_YOUR ASSIGNMENT_
Exactly as written, copy the lines that run from the start of the data below to the line containing "When designing pS", both ends included.

_DATA IN THIS EXERCISE_

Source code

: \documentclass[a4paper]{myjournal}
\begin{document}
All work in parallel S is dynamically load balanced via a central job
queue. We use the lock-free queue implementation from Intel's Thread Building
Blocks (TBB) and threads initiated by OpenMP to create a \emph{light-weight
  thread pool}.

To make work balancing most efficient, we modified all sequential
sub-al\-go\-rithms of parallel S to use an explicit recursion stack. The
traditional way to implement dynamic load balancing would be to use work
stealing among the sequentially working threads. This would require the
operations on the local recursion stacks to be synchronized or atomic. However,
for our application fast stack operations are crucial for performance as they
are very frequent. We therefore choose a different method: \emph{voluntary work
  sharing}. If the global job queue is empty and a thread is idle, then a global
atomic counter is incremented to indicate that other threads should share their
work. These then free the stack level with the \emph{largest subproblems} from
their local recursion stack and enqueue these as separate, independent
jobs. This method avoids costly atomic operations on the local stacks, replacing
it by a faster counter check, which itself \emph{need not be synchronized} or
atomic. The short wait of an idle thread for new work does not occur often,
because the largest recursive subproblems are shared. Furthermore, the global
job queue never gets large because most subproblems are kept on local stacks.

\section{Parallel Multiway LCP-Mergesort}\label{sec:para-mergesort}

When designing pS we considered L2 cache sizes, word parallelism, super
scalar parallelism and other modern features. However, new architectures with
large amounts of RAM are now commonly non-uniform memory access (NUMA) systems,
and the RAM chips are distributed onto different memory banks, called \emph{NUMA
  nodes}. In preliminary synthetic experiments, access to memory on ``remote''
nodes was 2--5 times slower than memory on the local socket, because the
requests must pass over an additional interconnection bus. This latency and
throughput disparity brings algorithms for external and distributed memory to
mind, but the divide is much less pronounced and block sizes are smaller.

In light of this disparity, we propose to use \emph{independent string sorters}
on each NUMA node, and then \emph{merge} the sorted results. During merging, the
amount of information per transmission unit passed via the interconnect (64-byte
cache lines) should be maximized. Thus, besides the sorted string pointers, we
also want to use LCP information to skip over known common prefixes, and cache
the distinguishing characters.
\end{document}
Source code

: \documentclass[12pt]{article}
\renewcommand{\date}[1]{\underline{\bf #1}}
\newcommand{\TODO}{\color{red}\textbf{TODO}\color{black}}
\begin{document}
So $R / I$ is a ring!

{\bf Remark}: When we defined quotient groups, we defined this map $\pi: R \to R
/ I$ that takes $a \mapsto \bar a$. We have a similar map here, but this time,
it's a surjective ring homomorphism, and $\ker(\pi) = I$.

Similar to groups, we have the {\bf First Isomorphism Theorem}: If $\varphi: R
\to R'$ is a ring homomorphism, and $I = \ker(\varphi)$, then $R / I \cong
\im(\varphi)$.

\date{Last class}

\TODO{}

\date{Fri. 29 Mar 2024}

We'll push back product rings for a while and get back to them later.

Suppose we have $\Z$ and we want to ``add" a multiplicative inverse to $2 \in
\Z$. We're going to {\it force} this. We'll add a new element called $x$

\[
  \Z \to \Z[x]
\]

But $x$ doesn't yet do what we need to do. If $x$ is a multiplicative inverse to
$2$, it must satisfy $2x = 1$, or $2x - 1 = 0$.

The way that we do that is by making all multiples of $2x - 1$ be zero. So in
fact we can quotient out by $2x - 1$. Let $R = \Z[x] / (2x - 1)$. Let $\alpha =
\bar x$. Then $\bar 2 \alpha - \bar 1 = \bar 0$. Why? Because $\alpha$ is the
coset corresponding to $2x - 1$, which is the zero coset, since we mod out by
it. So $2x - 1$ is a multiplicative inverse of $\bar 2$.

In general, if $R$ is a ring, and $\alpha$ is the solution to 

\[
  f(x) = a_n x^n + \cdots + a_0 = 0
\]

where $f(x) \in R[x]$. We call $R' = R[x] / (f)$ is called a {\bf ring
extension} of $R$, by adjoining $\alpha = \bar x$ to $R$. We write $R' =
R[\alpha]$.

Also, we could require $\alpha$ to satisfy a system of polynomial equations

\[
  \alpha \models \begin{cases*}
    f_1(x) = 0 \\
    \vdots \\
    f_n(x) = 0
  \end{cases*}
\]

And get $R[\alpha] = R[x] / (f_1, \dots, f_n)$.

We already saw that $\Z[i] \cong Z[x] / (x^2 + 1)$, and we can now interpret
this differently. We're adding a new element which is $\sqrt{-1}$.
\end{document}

_OUTPUT BELOW_
Source code

: \documentclass[a4paper]{myjournal}
\begin{document}
All work in parallel S is dynamically load balanced via a central job
queue. We use the lock-free queue implementation from Intel's Thread Building
Blocks (TBB) and threads initiated by OpenMP to create a \emph{light-weight
  thread pool}.

To make work balancing most efficient, we modified all sequential
sub-al\-go\-rithms of parallel S to use an explicit recursion stack. The
traditional way to implement dynamic load balancing would be to use work
stealing among the sequentially working threads. This would require the
operations on the local recursion stacks to be synchronized or atomic. However,
for our application fast stack operations are crucial for performance as they
are very frequent. We therefore choose a different method: \emph{voluntary work
  sharing}. If the global job queue is empty and a thread is idle, then a global
atomic counter is incremented to indicate that other threads should share their
work. These then free the stack level with the \emph{largest subproblems} from
their local recursion stack and enqueue these as separate, independent
jobs. This method avoids costly atomic operations on the local stacks, replacing
it by a faster counter check, which itself \emph{need not be synchronized} or
atomic. The short wait of an idle thread for new work does not occur often,
because the largest recursive subproblems are shared. Furthermore, the global
job queue never gets large because most subproblems are kept on local stacks.

\section{Parallel Multiway LCP-Mergesort}\label{sec:para-mergesort}

When designing pS we considered L2 cache sizes, word parallelism, super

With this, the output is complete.